:: PROVIDED MATERIAL

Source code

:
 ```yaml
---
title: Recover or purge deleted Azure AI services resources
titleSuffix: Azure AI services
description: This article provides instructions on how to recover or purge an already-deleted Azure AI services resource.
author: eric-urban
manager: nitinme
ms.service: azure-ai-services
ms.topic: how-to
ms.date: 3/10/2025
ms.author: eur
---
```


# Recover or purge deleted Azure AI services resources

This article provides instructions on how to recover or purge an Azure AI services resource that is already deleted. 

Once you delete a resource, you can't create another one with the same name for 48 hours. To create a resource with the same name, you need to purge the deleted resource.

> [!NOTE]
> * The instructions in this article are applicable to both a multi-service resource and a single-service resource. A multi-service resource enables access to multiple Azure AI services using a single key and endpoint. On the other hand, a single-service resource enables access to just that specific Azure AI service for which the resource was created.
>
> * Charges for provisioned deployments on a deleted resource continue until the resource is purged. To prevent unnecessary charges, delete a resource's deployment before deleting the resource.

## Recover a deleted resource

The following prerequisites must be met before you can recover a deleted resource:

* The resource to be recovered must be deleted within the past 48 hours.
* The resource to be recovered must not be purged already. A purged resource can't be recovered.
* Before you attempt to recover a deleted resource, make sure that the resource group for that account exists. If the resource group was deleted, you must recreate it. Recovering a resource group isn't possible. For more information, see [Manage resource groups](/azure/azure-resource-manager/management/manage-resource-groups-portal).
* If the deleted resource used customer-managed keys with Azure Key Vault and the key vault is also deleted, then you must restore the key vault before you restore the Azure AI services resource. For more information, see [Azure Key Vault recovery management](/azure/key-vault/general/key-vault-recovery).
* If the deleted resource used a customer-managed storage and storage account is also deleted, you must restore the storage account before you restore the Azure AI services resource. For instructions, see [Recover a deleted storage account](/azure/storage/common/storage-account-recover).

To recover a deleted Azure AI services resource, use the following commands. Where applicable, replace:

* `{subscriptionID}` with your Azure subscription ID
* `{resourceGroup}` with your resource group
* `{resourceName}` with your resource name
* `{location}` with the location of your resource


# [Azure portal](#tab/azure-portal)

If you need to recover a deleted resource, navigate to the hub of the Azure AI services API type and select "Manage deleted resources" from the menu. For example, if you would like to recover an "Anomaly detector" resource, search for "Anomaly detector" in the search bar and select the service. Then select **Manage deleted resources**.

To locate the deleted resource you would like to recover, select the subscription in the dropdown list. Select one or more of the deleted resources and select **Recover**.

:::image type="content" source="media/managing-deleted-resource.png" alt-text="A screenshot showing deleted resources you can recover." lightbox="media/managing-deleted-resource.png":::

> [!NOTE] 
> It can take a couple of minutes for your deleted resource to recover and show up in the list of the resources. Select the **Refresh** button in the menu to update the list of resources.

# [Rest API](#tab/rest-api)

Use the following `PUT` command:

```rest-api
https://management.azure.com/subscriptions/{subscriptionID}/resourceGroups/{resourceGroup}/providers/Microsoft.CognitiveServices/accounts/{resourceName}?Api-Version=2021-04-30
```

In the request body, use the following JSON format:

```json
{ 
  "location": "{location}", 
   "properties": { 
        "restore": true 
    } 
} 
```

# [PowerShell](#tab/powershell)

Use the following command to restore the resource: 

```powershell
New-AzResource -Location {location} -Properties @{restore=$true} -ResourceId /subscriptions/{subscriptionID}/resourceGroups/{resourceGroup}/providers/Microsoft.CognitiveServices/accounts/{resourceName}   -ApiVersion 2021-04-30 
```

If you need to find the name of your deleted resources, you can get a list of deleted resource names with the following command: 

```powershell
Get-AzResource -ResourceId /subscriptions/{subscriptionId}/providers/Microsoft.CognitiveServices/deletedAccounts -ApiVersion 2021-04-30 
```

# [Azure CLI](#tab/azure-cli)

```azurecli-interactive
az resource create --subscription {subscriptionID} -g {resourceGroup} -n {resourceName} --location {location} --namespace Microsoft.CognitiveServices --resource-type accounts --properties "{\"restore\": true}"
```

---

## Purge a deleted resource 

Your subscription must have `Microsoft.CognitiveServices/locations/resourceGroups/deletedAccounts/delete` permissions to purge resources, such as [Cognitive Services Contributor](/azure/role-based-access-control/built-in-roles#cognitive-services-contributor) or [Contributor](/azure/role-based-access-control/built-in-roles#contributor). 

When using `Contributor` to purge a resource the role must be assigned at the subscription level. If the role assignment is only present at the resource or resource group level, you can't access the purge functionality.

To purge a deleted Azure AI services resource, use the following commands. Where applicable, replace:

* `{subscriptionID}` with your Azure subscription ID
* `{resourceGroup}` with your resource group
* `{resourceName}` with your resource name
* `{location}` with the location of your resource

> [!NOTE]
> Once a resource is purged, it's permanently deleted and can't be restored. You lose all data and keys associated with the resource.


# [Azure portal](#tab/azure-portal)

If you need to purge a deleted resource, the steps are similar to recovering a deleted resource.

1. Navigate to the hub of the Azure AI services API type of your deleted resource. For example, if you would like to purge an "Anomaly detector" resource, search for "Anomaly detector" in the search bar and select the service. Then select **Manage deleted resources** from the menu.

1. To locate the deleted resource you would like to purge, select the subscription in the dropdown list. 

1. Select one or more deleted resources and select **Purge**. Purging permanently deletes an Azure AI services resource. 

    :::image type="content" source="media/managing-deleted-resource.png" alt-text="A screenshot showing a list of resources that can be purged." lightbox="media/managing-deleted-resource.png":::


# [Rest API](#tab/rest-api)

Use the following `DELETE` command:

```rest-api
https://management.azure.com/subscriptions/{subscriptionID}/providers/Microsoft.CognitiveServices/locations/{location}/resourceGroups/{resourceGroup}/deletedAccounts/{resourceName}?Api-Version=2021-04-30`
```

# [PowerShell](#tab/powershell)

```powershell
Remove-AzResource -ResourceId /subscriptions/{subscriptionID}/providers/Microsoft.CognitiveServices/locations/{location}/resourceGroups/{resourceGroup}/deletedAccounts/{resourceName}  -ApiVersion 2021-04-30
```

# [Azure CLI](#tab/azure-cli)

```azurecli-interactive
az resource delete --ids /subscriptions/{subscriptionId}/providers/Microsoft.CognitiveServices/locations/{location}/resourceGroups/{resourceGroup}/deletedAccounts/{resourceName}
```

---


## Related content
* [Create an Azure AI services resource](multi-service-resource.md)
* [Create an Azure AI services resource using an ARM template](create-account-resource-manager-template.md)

::::

### PROBLEM STATEMENT
The response should consist of all the entries, reproduced word for word.

### EXERCISE RESPONSE
Source code

:
 ```yaml
---
title: Recover or purge deleted Azure AI services resources
titleSuffix: Azure AI services
description: This article provides instructions on how to recover or purge an already-deleted Azure AI services resource.
author: eric-urban
manager: nitinme
ms.service: azure-ai-services
ms.topic: how-to
ms.date: 3/10/2025
ms.author: eur
---
```


# Recover or purge deleted Azure AI services resources

This article provides instructions on how to recover or purge an Azure AI services resource that is already deleted. 

Once you delete a resource, you can't create another one with the same name for 48 hours. To create a resource with the same name, you need to purge the deleted resource.

> [!NOTE]
> * The instructions in this article are applicable to both a multi-service resource and a single-service resource. A multi-service resource enables access to multiple Azure AI services using a single key and endpoint. On the other hand, a single-service resource enables access to just that specific Azure AI service for which the resource was created.
>
> * Charges for provisioned deployments on a deleted resource continue until the resource is purged. To prevent unnecessary charges, delete a resource's deployment before deleting the resource.

## Recover a deleted resource

The following prerequisites must be met before you can recover a deleted resource:

* The resource to be recovered must be deleted within the past 48 hours.
* The resource to be recovered must not be purged already. A purged resource can't be recovered.
* Before you attempt to recover a deleted resource, make sure that the resource group for that account exists. If the resource group was deleted, you must recreate it. Recovering a resource group isn't possible. For more information, see [Manage resource groups](/azure/azure-resource-manager/management/manage-resource-groups-portal).
* If the deleted resource used customer-managed keys with Azure Key Vault and the key vault is also deleted, then you must restore the key vault before you restore the Azure AI services resource. For more information, see [Azure Key Vault recovery management](/azure/key-vault/general/key-vault-recovery).
* If the deleted resource used a customer-managed storage and storage account is also deleted, you must restore the storage account before you restore the Azure AI services resource. For instructions, see [Recover a deleted storage account](/azure/storage/common/storage-account-recover).

To recover a deleted Azure AI services resource, use the following commands. Where applicable, replace:

* `{subscriptionID}` with your Azure subscription ID
* `{resourceGroup}` with your resource group
* `{resourceName}` with your resource name
* `{location}` with the location of your resource


# [Azure portal](#tab/azure-portal)

If you need to recover a deleted resource, navigate to the hub of the Azure AI services API type and select "Manage deleted resources" from the menu. For example, if you would like to recover an "Anomaly detector" resource, search for "Anomaly detector" in the search bar and select the service. Then select **Manage deleted resources**.

To locate the deleted resource you would like to recover, select the subscription in the dropdown list. Select one or more of the deleted resources and select **Recover**.

:::image type="content" source="media/managing-deleted-resource.png" alt-text="A screenshot showing deleted resources you can recover." lightbox="media/managing-deleted-resource.png":::

> [!NOTE] 
> It can take a couple of minutes for your deleted resource to recover and show up in the list of the resources. Select the **Refresh** button in the menu to update the list of resources.

# [Rest API](#tab/rest-api)

Use the following `PUT` command:

```rest-api
https://management.azure.com/subscriptions/{subscriptionID}/resourceGroups/{resourceGroup}/providers/Microsoft.CognitiveServices/accounts/{resourceName}?Api-Version=2021-04-30
```

In the request body, use the following JSON format:

```json
{ 
  "location": "{location}", 
   "properties": { 
        "restore": true 
    } 
} 
```

# [PowerShell](#tab/powershell)

Use the following command to restore the resource: 

```powershell
New-AzResource -Location {location} -Properties @{restore=$true} -ResourceId /subscriptions/{subscriptionID}/resourceGroups/{resourceGroup}/providers/Microsoft.CognitiveServices/accounts/{resourceName}   -ApiVersion 2021-04-30 
```

If you need to find the name of your deleted resources, you can get a list of deleted resource names with the following command: 

```powershell
Get-AzResource -ResourceId /subscriptions/{subscriptionId}/providers/Microsoft.CognitiveServices/deletedAccounts -ApiVersion 2021-04-30 
```

# [Azure CLI](#tab/azure-cli)

```azurecli-interactive
az resource create --subscription {subscriptionID} -g {resourceGroup} -n {resourceName} --location {location} --namespace Microsoft.CognitiveServices --resource-type accounts --properties "{\"restore\": true}"
```

---

## Purge a deleted resource 

Your subscription must have `Microsoft.CognitiveServices/locations/resourceGroups/deletedAccounts/delete` permissions to purge resources, such as [Cognitive Services Contributor](/azure/role-based-access-control/built-in-roles#cognitive-services-contributor) or [Contributor](/azure/role-based-access-control/built-in-roles#contributor). 

When using `Contributor` to purge a resource the role must be assigned at the subscription level. If the role assignment is only present at the resource or resource group level, you can't access the purge functionality.

To purge a deleted Azure AI services resource, use the following commands. Where applicable, replace:

* `{subscriptionID}` with your Azure subscription ID
* `{resourceGroup}` with your resource group
* `{resourceName}` with your resource name
* `{location}` with the location of your resource

> [!NOTE]
> Once a resource is purged, it's permanently deleted and can't be restored. You lose all data and keys associated with the resource.


# [Azure portal](#tab/azure-portal)

If you need to purge a deleted resource, the steps are similar to recovering a deleted resource.

1. Navigate to the hub of the Azure AI services API type of your deleted resource. For example, if you would like to purge an "Anomaly detector" resource, search for "Anomaly detector" in the search bar and select the service. Then select **Manage deleted resources** from the menu.

1. To locate the deleted resource you would like to purge, select the subscription in the dropdown list. 

1. Select one or more deleted resources and select **Purge**. Purging permanently deletes an Azure AI services resource. 

    :::image type="content" source="media/managing-deleted-resource.png" alt-text="A screenshot showing a list of resources that can be purged." lightbox="media/managing-deleted-resource.png":::


# [Rest API](#tab/rest-api)

Use the following `DELETE` command:

```rest-api
https://management.azure.com/subscriptions/{subscriptionID}/providers/Microsoft.CognitiveServices/locations/{location}/resourceGroups/{resourceGroup}/deletedAccounts/{resourceName}?Api-Version=2021-04-30`
```

# [PowerShell](#tab/powershell)

```powershell
Remove-AzResource -ResourceId /subscriptions/{subscriptionID}/providers/Microsoft.CognitiveServices/locations/{location}/resourceGroups/{resourceGroup}/deletedAccounts/{resourceName}  -ApiVersion 2021-04-30
```

# [Azure CLI](#tab/azure-cli)

```azurecli-interactive
az resource delete --ids /subscriptions/{subscriptionId}/providers/Microsoft.CognitiveServices/locations/{location}/resourceGroups/{resourceGroup}/deletedAccounts/{resourceName}
```

---


## Related content
* [Create an Azure AI services resource](multi-service-resource.md)
* [Create an Azure AI services resource using an ARM template](create-account-resource-manager-template.md)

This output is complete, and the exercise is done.